| What is expected |
Extract from the entries below, exactly as given, only the lines from the line containing "nano /etc/fstab" to the line containing "##Setup GRUB for UEFI", both lines included.

| Given information |
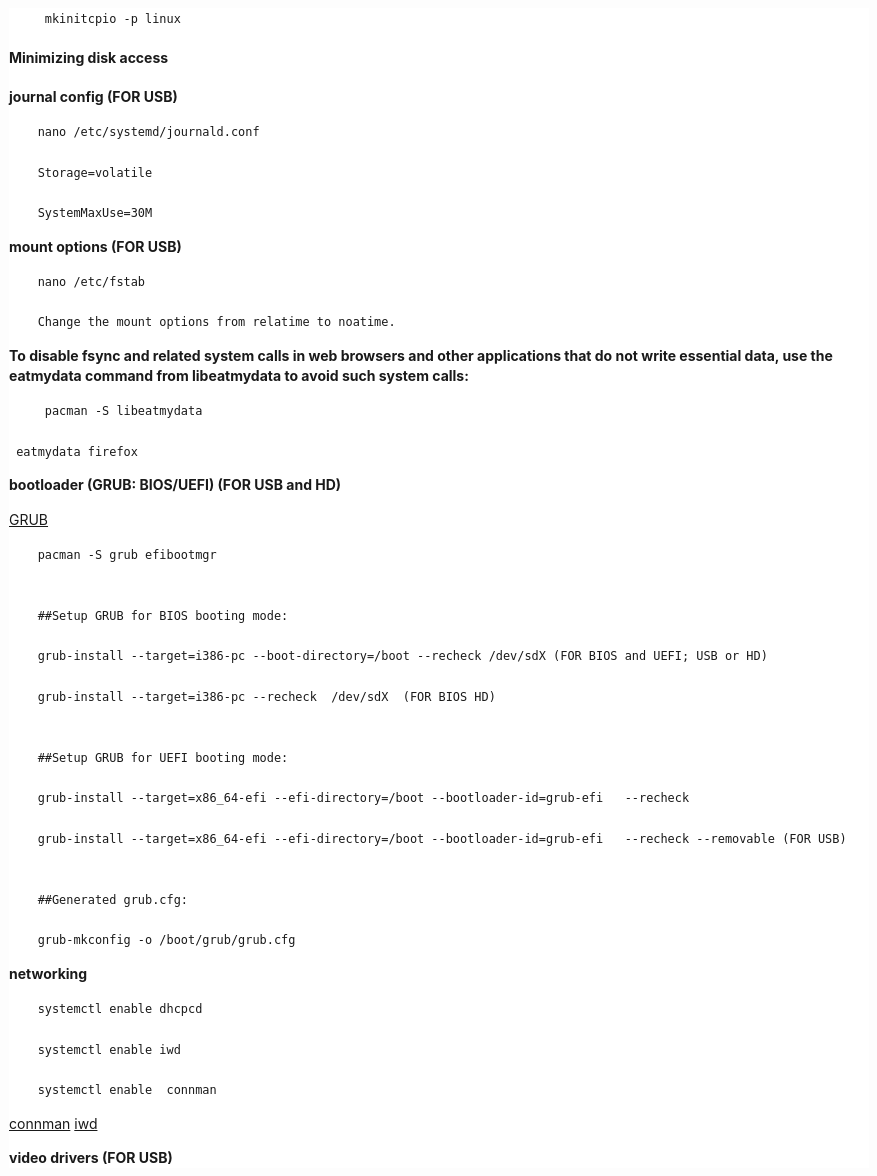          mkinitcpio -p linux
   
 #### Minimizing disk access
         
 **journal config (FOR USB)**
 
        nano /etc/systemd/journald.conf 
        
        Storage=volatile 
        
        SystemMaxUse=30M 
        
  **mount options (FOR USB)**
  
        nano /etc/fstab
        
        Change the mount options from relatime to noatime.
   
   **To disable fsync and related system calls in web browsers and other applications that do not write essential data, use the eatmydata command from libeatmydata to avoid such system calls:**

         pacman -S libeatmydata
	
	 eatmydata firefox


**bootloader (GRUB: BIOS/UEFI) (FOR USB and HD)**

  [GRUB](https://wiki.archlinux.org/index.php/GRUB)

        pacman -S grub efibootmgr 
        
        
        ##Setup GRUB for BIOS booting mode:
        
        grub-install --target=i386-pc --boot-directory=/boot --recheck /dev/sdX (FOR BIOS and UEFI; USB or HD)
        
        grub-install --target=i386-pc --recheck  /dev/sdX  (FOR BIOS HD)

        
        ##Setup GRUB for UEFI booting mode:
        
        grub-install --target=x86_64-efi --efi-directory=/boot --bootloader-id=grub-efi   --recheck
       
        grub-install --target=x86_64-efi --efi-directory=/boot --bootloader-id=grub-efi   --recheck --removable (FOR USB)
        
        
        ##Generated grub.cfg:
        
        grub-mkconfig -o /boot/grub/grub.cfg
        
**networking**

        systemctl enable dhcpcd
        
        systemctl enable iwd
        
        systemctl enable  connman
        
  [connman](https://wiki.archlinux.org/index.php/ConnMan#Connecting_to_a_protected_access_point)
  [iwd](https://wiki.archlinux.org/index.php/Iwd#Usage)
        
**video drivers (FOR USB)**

| Response |
        nano /etc/fstab
        
        Change the mount options from relatime to noatime.
   
   **To disable fsync and related system calls in web browsers and other applications that do not write essential data, use the eatmydata command from libeatmydata to avoid such system calls:**

         pacman -S libeatmydata
	
	 eatmydata firefox


**bootloader (GRUB: BIOS/UEFI) (FOR USB and HD)**

  [GRUB](https://wiki.archlinux.org/index.php/GRUB)

        pacman -S grub efibootmgr 
        
        
        ##Setup GRUB for BIOS booting mode:
        
        grub-install --target=i386-pc --boot-directory=/boot --recheck /dev/sdX (FOR BIOS and UEFI; USB or HD)
        
        grub-install --target=i386-pc --recheck  /dev/sdX  (FOR BIOS HD)

        
        ##Setup GRUB for UEFI booting mode:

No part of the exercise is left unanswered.